• [What to do]
All of the records below should be retyped exactly, with no pictures included.

-------- Data records --------

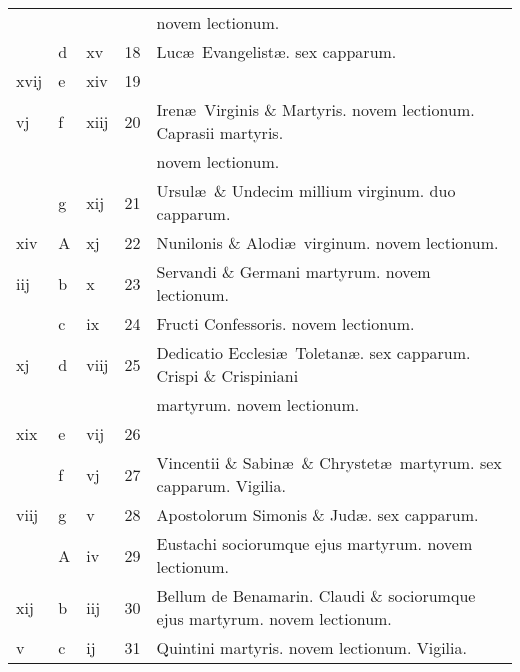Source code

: \documentclass[letter,11pt]{book}
\begin{document}
\begin{center}
\begin{tabular}{l | l | l | r | l}
 &  &  &  & \quad \color{Red} novem lectionum. \\
\color{Red}  & d & \color{Red} xv & 18 & \color{Red} Luc\ae \ Evangelist\ae . \color{black} sex capparum. \\
\color{Red} xvij & e & \color{Red} xiv & 19 & \\
\color{Red} vj & f & \color{Red} xiij & 20 & Iren\ae \ Virginis \& Martyris. \color{Red} novem lectionum. \color{black} Caprasii martyris. \\
 &  &  &  & \quad \color{Red} novem lectionum. \\
\color{Red}  & g & \color{Red} xij & 21 & Ursul\ae \ \& Undecim millium virginum. \color{Red} duo capparum. \\
\color{Red} xiv & \color{Red} A & \color{Red} xj & 22 & Nunilonis \& Alodi\ae \ virginum. \color{Red} novem lectionum. \\
\color{Red} iij & b & \color{Red} x & 23 & Servandi \& Germani martyrum. \color{Red} novem lectionum. \\
\color{Red}  & c & \color{Red} ix & 24 & Fructi Confessoris. \color{Red} novem lectionum. \\
\color{Red} xj & d & \color{Red} viij & 25 & Dedicatio Ecclesi\ae \ Toletan\ae . \color{Red} sex capparum. \color{black} Crispi \& Crispiniani \\
 &  &  &  & \quad martyrum. \color{Red} novem lectionum. \\
\color{Red} xix & e & \color{Red} vij & 26 & \\
\color{Red}  & f & \color{Red} vj & 27 & Vincentii \& Sabin\ae \ \& Chrystet\ae \ martyrum. \color{Red} sex capparum. \color{black} Vigilia. \\
\color{Red} viij & g & \color{Red} v & 28 & \color{Red} Apostolorum Simonis \& Jud\ae . \color{black} sex capparum. \\
\color{Red}  & \color{Red} A & \color{Red} iv & 29 & Eustachi sociorumque ejus martyrum. \color{Red} novem lectionum. \\
\color{Red} xij & b & \color{Red} iij & 30 & Bellum de Benamarin. \quad Claudi \& sociorumque ejus martyrum. \color{Red} novem lectionum. \\
\color{Red} v & c & \color{Red} ij & 31 & Quintini martyris. \color{Red} novem lectionum. \color{black} Vigilia. \\%
\end{tabular}
\end{center}
\end{document}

--------

• [Written reply]
Source code

: \documentclass[letter,11pt]{book}
\begin{document}
\begin{center}
\begin{tabular}{l | l | l | r | l}
 &  &  &  & \quad \color{Red} novem lectionum. \\
\color{Red}  & d & \color{Red} xv & 18 & \color{Red} Luc\ae \ Evangelist\ae . \color{black} sex capparum. \\
\color{Red} xvij & e & \color{Red} xiv & 19 & \\
\color{Red} vj & f & \color{Red} xiij & 20 & Iren\ae \ Virginis \& Martyris. \color{Red} novem lectionum. \color{black} Caprasii martyris. \\
 &  &  &  & \quad \color{Red} novem lectionum. \\
\color{Red}  & g & \color{Red} xij & 21 & Ursul\ae \ \& Undecim millium virginum. \color{Red} duo capparum. \\
\color{Red} xiv & \color{Red} A & \color{Red} xj & 22 & Nunilonis \& Alodi\ae \ virginum. \color{Red} novem lectionum. \\
\color{Red} iij & b & \color{Red} x & 23 & Servandi \& Germani martyrum. \color{Red} novem lectionum. \\
\color{Red}  & c & \color{Red} ix & 24 & Fructi Confessoris. \color{Red} novem lectionum. \\
\color{Red} xj & d & \color{Red} viij & 25 & Dedicatio Ecclesi\ae \ Toletan\ae . \color{Red} sex capparum. \color{black} Crispi \& Crispiniani \\
 &  &  &  & \quad martyrum. \color{Red} novem lectionum. \\
\color{Red} xix & e & \color{Red} vij & 26 & \\
\color{Red}  & f & \color{Red} vj & 27 & Vincentii \& Sabin\ae \ \& Chrystet\ae \ martyrum. \color{Red} sex capparum. \color{black} Vigilia. \\
\color{Red} viij & g & \color{Red} v & 28 & \color{Red} Apostolorum Simonis \& Jud\ae . \color{black} sex capparum. \\
\color{Red}  & \color{Red} A & \color{Red} iv & 29 & Eustachi sociorumque ejus martyrum. \color{Red} novem lectionum. \\
\color{Red} xij & b & \color{Red} iij & 30 & Bellum de Benamarin. \quad Claudi \& sociorumque ejus martyrum. \color{Red} novem lectionum. \\
\color{Red} v & c & \color{Red} ij & 31 & Quintini martyris. \color{Red} novem lectionum. \color{black} Vigilia. \\%
\end{tabular}
\end{center}
\end{document}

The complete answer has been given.